На какие-то доли секунды мне показалось, что у меня кружится голова и сердце болезненно пропускает удары один за другим. Я теряю рассудок, рассматривая его шею и ключицы в вырезе рубашки. Губы мгновенно пересохли и словно зудели от воспоминаний, какая она на ощупь его кожа, как пахнет шея потом, мылом и моим зверем, когда я алчно покрываю ее поцелуями. И по всему телу прокатились огненные волны кипятка, заставив задрожать в зарождающемся голоде и в мгновенной ненависти к себе самой.
Он стал диким матерым волком с жутким взглядом и уродливыми шрамами на щеке. Я ведь любила каждый из них. Невольно дрогнули окровавленные пальцы, ощутив под подушками шероховатость рубцов.
— Ну здравствуй, моя девочка, скучала по мне?
И эхом… пульсацией тот же вопрос… десять лет назад. В нашу последнюю встречу. Тогда я сказала "да"…
Тогда она сказала мне "да". В нашу последнюю встречу. Десять лет назад. В день, когда я понял, когда вдруг с поражающей ясностью осознал, что смогу без нее. Когда решил, что смогу без нее. Когда не знал, что можно ошибаться даже в ненависти. Нет, не в том, кого ты ненавидишь, а в себе самом. В себе, потому что нет никакой гарантии, что эта самая ненависть не будет глодать твои же кости по ночам, позволяя им при свете дня в дикой агонии обрастать мясом, чтобы твари было чем поживиться, когда в твоих четырех стенах потухает свет и глохнет звук шагов дежурного.
Тогда она ответила "да", вцепившись в край стола пальцами и лихорадочно разглядывая мое лицо. Понятия не имею, что она в нем искала. В тот момент я запрещал себе думать об этом. А после просто уже не мог. Не мог без того, чтобы снова не скатиться в глухую пропасть отчаяния и боли каждый раз, когда вспоминал эту встречу. Именно поэтому запретил себе делать это. Как и искать причины, зачем вообще пришла ко мне в изолятор. Зачем добивалась встречи. Если добивалась, конечно. Если это не было планом ее матери, направленным на то, что я снова поведусь на Ассоль и заткнусь навсегда. Хрен его знает.
В тот момент уже мало что имело значение. После тех листков, которые я прочитал. Трогательных писем матери от дочери. Я тогда читал сам и не верил в то, что их написала моя девочка. Убеждал себя в том, что она не могла так сделать, и тут же начинал закипать от тихой ненависти к собственной слабости, потому что знал ее почерк лучше своего.

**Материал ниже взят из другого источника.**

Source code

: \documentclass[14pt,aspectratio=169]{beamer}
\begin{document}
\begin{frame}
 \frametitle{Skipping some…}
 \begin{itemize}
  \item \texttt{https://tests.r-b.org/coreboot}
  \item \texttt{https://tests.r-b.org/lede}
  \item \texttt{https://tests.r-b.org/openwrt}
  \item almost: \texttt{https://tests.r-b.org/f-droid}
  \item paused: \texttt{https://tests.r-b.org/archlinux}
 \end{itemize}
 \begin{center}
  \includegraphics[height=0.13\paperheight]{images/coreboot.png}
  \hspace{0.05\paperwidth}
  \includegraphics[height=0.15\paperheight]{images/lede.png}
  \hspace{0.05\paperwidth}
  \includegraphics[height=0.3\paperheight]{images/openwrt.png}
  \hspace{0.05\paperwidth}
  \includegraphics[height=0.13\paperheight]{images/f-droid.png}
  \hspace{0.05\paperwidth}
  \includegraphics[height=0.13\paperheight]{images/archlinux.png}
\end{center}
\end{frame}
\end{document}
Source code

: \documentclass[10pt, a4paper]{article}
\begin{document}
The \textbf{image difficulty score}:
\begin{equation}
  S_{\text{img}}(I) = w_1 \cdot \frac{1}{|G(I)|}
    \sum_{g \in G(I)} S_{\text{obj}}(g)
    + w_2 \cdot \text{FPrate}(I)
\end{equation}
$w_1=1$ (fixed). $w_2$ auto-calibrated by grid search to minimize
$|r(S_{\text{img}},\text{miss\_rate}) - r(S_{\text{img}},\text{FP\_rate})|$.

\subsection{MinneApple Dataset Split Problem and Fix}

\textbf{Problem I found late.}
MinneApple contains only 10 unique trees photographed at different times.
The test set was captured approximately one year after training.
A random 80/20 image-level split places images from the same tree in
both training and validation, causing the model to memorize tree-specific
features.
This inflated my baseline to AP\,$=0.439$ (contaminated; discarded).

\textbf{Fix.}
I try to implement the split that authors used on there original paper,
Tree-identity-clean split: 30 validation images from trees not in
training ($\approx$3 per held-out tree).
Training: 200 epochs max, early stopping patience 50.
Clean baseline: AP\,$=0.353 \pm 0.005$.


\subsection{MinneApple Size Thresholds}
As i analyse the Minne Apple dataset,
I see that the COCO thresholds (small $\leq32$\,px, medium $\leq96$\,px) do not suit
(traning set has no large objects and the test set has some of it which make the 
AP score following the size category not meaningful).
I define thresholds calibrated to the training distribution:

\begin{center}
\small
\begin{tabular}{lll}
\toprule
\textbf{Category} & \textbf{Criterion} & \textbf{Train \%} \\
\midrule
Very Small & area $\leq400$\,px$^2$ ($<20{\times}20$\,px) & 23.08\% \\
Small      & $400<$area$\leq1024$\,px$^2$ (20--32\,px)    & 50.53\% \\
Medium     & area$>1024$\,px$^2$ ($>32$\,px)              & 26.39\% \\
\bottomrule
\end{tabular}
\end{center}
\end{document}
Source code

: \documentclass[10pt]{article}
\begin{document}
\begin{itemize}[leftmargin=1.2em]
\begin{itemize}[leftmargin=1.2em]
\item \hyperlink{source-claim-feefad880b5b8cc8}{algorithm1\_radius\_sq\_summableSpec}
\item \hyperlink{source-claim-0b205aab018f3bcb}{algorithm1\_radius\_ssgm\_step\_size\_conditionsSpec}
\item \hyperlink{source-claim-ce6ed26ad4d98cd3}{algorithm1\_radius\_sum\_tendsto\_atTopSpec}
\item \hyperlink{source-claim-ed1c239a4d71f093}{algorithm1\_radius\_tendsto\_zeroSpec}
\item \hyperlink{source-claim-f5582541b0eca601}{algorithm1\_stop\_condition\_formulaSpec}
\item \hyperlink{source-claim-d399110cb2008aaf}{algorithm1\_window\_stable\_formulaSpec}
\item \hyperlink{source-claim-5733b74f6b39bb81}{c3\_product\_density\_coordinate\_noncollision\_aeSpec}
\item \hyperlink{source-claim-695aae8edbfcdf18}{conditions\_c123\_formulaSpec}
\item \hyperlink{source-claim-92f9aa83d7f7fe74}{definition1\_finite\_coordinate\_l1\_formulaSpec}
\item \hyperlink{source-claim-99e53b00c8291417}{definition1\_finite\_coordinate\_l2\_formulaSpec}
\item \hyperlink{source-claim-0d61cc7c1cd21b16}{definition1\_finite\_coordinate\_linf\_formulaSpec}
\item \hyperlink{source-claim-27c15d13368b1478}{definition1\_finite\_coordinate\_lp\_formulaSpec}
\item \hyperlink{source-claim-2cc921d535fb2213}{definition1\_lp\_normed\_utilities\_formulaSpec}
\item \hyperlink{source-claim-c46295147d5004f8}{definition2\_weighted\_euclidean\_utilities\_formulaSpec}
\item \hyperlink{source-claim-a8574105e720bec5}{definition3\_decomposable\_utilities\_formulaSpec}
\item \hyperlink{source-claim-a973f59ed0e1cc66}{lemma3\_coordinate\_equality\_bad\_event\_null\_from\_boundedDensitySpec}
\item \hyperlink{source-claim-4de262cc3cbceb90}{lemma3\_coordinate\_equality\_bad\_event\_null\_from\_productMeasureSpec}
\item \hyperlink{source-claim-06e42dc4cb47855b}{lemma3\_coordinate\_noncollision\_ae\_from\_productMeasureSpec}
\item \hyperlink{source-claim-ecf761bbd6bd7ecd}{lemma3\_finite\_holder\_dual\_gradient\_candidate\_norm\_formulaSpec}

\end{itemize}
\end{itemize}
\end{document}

Эксперимент. Для нее я был абсолютно таким же экспериментом, как для монстра. Всего лишь опытом. Их совместной научной работой. А ее правда, ее жизнь была на других фотографиях. На тех, которые я сохранил до сих пор. Да, я был настолько слаб и настолько болен, что так и не смог их порвать или сжечь, выкинуть. Потом все же решил оставить как своеобразную анестезию от той агонии, что вгрызалась в горло ночами. От кровавой тоски по ней. Вы знаете, очень даже помогает. Особенно те, на которых ее обнимает и целует другой мужчина. Тот еще антибиотик, который на корню душит любые вирусы.
Долгие годы хотелось смеяться над собственным идиотизмом. Несмотря на то, что именно Ассоль и привела ко мне убийц своей матери… несмотря на это, до последнего оправдания искал своей девочке. Смеяться над тем, что в те дни продолжал читать и перечитывать тетрадные листочки, пересматривая до рези в глазах фотографии — наглядные иллюстрации к словам монстра, и все же до последнего искал зацепку… любую, самую тонкую нить, которая приведет к мысли о лжи. О том, что ее монолог — всего лишь способ манипуляции, не более того. Искал отчаянно… и так и не нашел. Возможно, потому что профессор не просто говорила — она безжалостно копошилась своей изящной ручкой в моих комплексах, периодически выдергивая наружу самые сильные, самые гадкие из них. Все то, о чем боялся думать долгие годы… все то, в чем разуверила меня ее дочь… все это сейчас начало оживать, извиваться внутри подобно огромным склизким тварям с тысячами жал, каждое из которых беспощадно полосовало мою плоть. Понимание, что нельзя любить такого, как я… я и сам плохо осознавал, какого… но знал точно одно — неправильного. Ненастоящего. Недостойного. Созданного. Ярославская приучала к этой мысли слишком долго, отчитывая прямо перед нами своих работников. Объясняя им, что стеклянные пробирки на столах стоили гораздо дороже жизней любого из нас. Моей жизни. Сейчас… сейчас я знал, что только человек сам может оценивать свою жизнь. А тогда девочка, утверждавшая обратное, страстно шептавшая о своей любви грязному оборванцу, сумела почти убедить его в собственной значимости. Почти.